**Instructions to follow**
Transcribe the full listing without changing a word, and omit its pictures.

**Provided material**
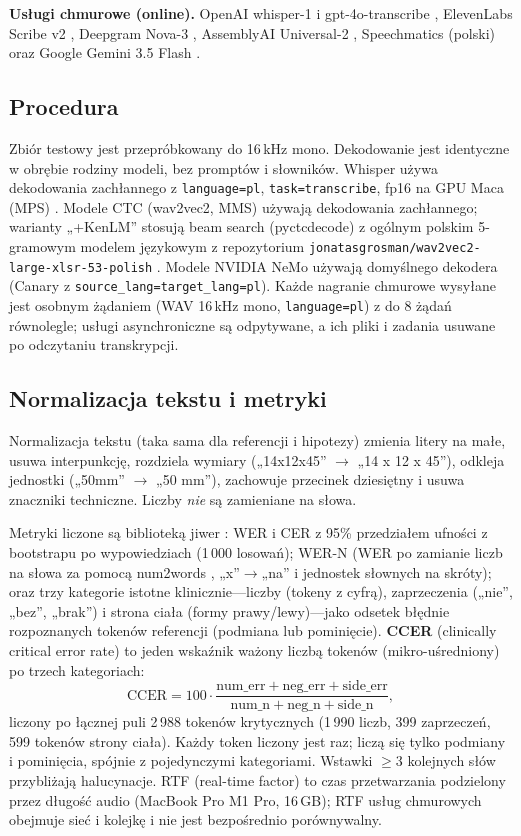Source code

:\documentclass[conference]{IEEEtran}
\begin{document}
\noindent\textbf{Usługi chmurowe (online).} OpenAI whisper-1 i gpt-4o-transcribe \cite{r11}, ElevenLabs Scribe v2 \cite{r12}, Deepgram Nova-3 \cite{r13}, AssemblyAI Universal-2 \cite{r14}, Speechmatics (polski) \cite{r15} oraz Google Gemini 3.5 Flash \cite{r16}.

\subsection{Procedura}
Zbiór testowy jest przepróbkowany do 16\,kHz mono. Dekodowanie jest identyczne w obrębie rodziny modeli, bez promptów i słowników. Whisper używa dekodowania zachłannego z \texttt{language=pl}, \texttt{task=transcribe}, fp16 na GPU Maca (MPS) \cite{r2,r17}. Modele CTC (wav2vec2, MMS) używają dekodowania zachłannego; warianty „+KenLM'' stosują beam search (pyctcdecode) z ogólnym polskim 5-gramowym modelem językowym z repozytorium \texttt{jonatasgrosman/wav2vec2-large-xlsr-53-polish} \cite{r9,r19,r20}. Modele NVIDIA NeMo używają domyślnego dekodera (Canary z \texttt{source\_lang=target\_lang=pl}). Każde nagranie chmurowe wysyłane jest osobnym żądaniem (WAV 16\,kHz mono, \texttt{language=pl}) z do 8 żądań równolegle; usługi asynchroniczne są odpytywane, a ich pliki i zadania usuwane po odczytaniu transkrypcji.

\subsection{Normalizacja tekstu i metryki}
Normalizacja tekstu (taka sama dla referencji i hipotezy) zmienia litery na małe, usuwa interpunkcję, rozdziela wymiary („14x12x45'' $\to$ „14 x 12 x 45''), odkleja jednostki („50mm'' $\to$ „50 mm''), zachowuje przecinek dziesiętny i usuwa znaczniki techniczne. Liczby \emph{nie} są zamieniane na słowa.

Metryki liczone są biblioteką jiwer \cite{r18}: WER i CER z 95\% przedziałem ufności z bootstrapu po wypowiedziach (1\,000 losowań); WER-N (WER po zamianie liczb na słowa za pomocą num2words \cite{r23}, „x''$\to$„na'' i jednostek słownych na skróty); oraz trzy kategorie istotne klinicznie---liczby (tokeny z cyfrą), zaprzeczenia („nie'', „bez'', „brak'') i strona ciała (formy prawy/lewy)---jako odsetek błędnie rozpoznanych tokenów referencji (podmiana lub pominięcie). \textbf{CCER} (clinically critical error rate) to jeden wskaźnik ważony liczbą tokenów (mikro-uśredniony) po trzech kategoriach:
\begin{equation}
\mathrm{CCER} = 100\cdot\frac{\text{num\_err}+\text{neg\_err}+\text{side\_err}}{\text{num\_n}+\text{neg\_n}+\text{side\_n}},
\end{equation}
liczony po łącznej puli 2\,988 tokenów krytycznych (1\,990 liczb, 399 zaprzeczeń, 599 tokenów strony ciała). Każdy token liczony jest raz; liczą się tylko podmiany i pominięcia, spójnie z pojedynczymi kategoriami. Wstawki $\ge 3$ kolejnych słów przybliżają halucynacje. RTF (real-time factor) to czas przetwarzania podzielony przez długość audio (MacBook Pro M1 Pro, 16\,GB); RTF usług chmurowych obejmuje sieć i kolejkę i nie jest bezpośrednio porównywalny.
\end{document}
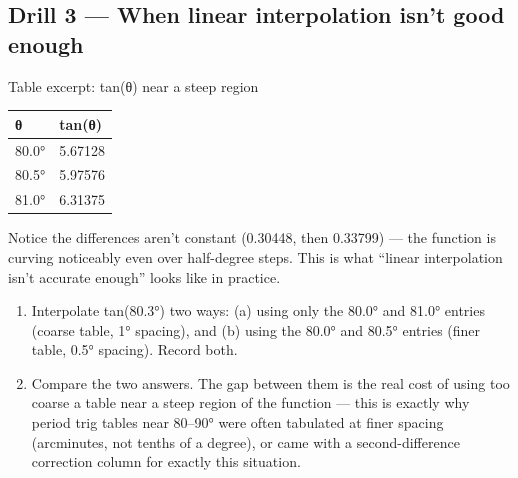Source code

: \documentclass[
  10pt,
]{article}
\providecommand{\tightlist}{%
  \setlength{\itemsep}{0pt}\setlength{\parskip}{0pt}}
\begin{document}
\hypertarget{drill-3-when-linear-interpolation-isnt-good-enough}{%
\subsection{Drill 3 --- When linear interpolation isn't good
enough}\label{drill-3-when-linear-interpolation-isnt-good-enough}}

Table excerpt: tan(θ) near a steep region

\begin{longtable}[]{@{}ll@{}}
\toprule
θ & tan(θ)\tabularnewline
\midrule
\endhead
80.0° & 5.67128\tabularnewline
80.5° & 5.97576\tabularnewline
81.0° & 6.31375\tabularnewline
\bottomrule
\end{longtable}

Notice the differences aren't constant (0.30448, then 0.33799) --- the
function is curving noticeably even over half-degree steps. This is what
``linear interpolation isn't accurate enough'' looks like in practice.

\begin{enumerate}
\def\labelenumi{\arabic{enumi}.}
\tightlist
\item
  Interpolate tan(80.3°) two ways: (a) using only the 80.0° and 81.0°
  entries (coarse table, 1° spacing), and (b) using the 80.0° and 80.5°
  entries (finer table, 0.5° spacing). Record both.
\item
  Compare the two answers. The gap between them is the real cost of
  using too coarse a table near a steep region of the function --- this
  is exactly why period trig tables near 80--90° were often tabulated at
  finer spacing (arcminutes, not tenths of a degree), or came with a
  second-difference correction column for exactly this situation.
\end{enumerate}
\end{document}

**Exercise answer**
Source code

:\documentclass[conference]{IEEEtran}
\begin{document}
\noindent\textbf{Usługi chmurowe (online).} OpenAI whisper-1 i gpt-4o-transcribe \cite{r11}, ElevenLabs Scribe v2 \cite{r12}, Deepgram Nova-3 \cite{r13}, AssemblyAI Universal-2 \cite{r14}, Speechmatics (polski) \cite{r15} oraz Google Gemini 3.5 Flash \cite{r16}.

\subsection{Procedura}
Zbiór testowy jest przepróbkowany do 16\,kHz mono. Dekodowanie jest identyczne w obrębie rodziny modeli, bez promptów i słowników. Whisper używa dekodowania zachłannego z \texttt{language=pl}, \texttt{task=transcribe}, fp16 na GPU Maca (MPS) \cite{r2,r17}. Modele CTC (wav2vec2, MMS) używają dekodowania zachłannego; warianty „+KenLM'' stosują beam search (pyctcdecode) z ogólnym polskim 5-gramowym modelem językowym z repozytorium \texttt{jonatasgrosman/wav2vec2-large-xlsr-53-polish} \cite{r9,r19,r20}. Modele NVIDIA NeMo używają domyślnego dekodera (Canary z \texttt{source\_lang=target\_lang=pl}). Każde nagranie chmurowe wysyłane jest osobnym żądaniem (WAV 16\,kHz mono, \texttt{language=pl}) z do 8 żądań równolegle; usługi asynchroniczne są odpytywane, a ich pliki i zadania usuwane po odczytaniu transkrypcji.

\subsection{Normalizacja tekstu i metryki}
Normalizacja tekstu (taka sama dla referencji i hipotezy) zmienia litery na małe, usuwa interpunkcję, rozdziela wymiary („14x12x45'' $\to$ „14 x 12 x 45''), odkleja jednostki („50mm'' $\to$ „50 mm''), zachowuje przecinek dziesiętny i usuwa znaczniki techniczne. Liczby \emph{nie} są zamieniane na słowa.

Metryki liczone są biblioteką jiwer \cite{r18}: WER i CER z 95\% przedziałem ufności z bootstrapu po wypowiedziach (1\,000 losowań); WER-N (WER po zamianie liczb na słowa za pomocą num2words \cite{r23}, „x''$\to$„na'' i jednostek słownych na skróty); oraz trzy kategorie istotne klinicznie---liczby (tokeny z cyfrą), zaprzeczenia („nie'', „bez'', „brak'') i strona ciała (formy prawy/lewy)---jako odsetek błędnie rozpoznanych tokenów referencji (podmiana lub pominięcie). \textbf{CCER} (clinically critical error rate) to jeden wskaźnik ważony liczbą tokenów (mikro-uśredniony) po trzech kategoriach:
\begin{equation}
\mathrm{CCER} = 100\cdot\frac{\text{num\_err}+\text{neg\_err}+\text{side\_err}}{\text{num\_n}+\text{neg\_n}+\text{side\_n}},
\end{equation}
liczony po łącznej puli 2\,988 tokenów krytycznych (1\,990 liczb, 399 zaprzeczeń, 599 tokenów strony ciała). Każdy token liczony jest raz; liczą się tylko podmiany i pominięcia, spójnie z pojedynczymi kategoriami. Wstawki $\ge 3$ kolejnych słów przybliżają halucynacje. RTF (real-time factor) to czas przetwarzania podzielony przez długość audio (MacBook Pro M1 Pro, 16\,GB); RTF usług chmurowych obejmuje sieć i kolejkę i nie jest bezpośrednio porównywalny.
\end{document}
Source code

: \documentclass[
  10pt,
]{article}
\providecommand{\tightlist}{%
  \setlength{\itemsep}{0pt}\setlength{\parskip}{0pt}}
\begin{document}
\hypertarget{drill-3-when-linear-interpolation-isnt-good-enough}{%
\subsection{Drill 3 --- When linear interpolation isn't good
enough}\label{drill-3-when-linear-interpolation-isnt-good-enough}}

Table excerpt: tan(θ) near a steep region

\begin{longtable}[]{@{}ll@{}}
\toprule
θ & tan(θ)\tabularnewline
\midrule
\endhead
80.0° & 5.67128\tabularnewline
80.5° & 5.97576\tabularnewline
81.0° & 6.31375\tabularnewline
\bottomrule
\end{longtable}

Notice the differences aren't constant (0.30448, then 0.33799) --- the
function is curving noticeably even over half-degree steps. This is what
``linear interpolation isn't accurate enough'' looks like in practice.

\begin{enumerate}
\def\labelenumi{\arabic{enumi}.}
\tightlist
\item
  Interpolate tan(80.3°) two ways: (a) using only the 80.0° and 81.0°
  entries (coarse table, 1° spacing), and (b) using the 80.0° and 80.5°
  entries (finer table, 0.5° spacing). Record both.
\item
  Compare the two answers. The gap between them is the real cost of
  using too coarse a table near a steep region of the function --- this
  is exactly why period trig tables near 80--90° were often tabulated at
  finer spacing (arcminutes, not tenths of a degree), or came with a
  second-difference correction column for exactly this situation.
\end{enumerate}
\end{document}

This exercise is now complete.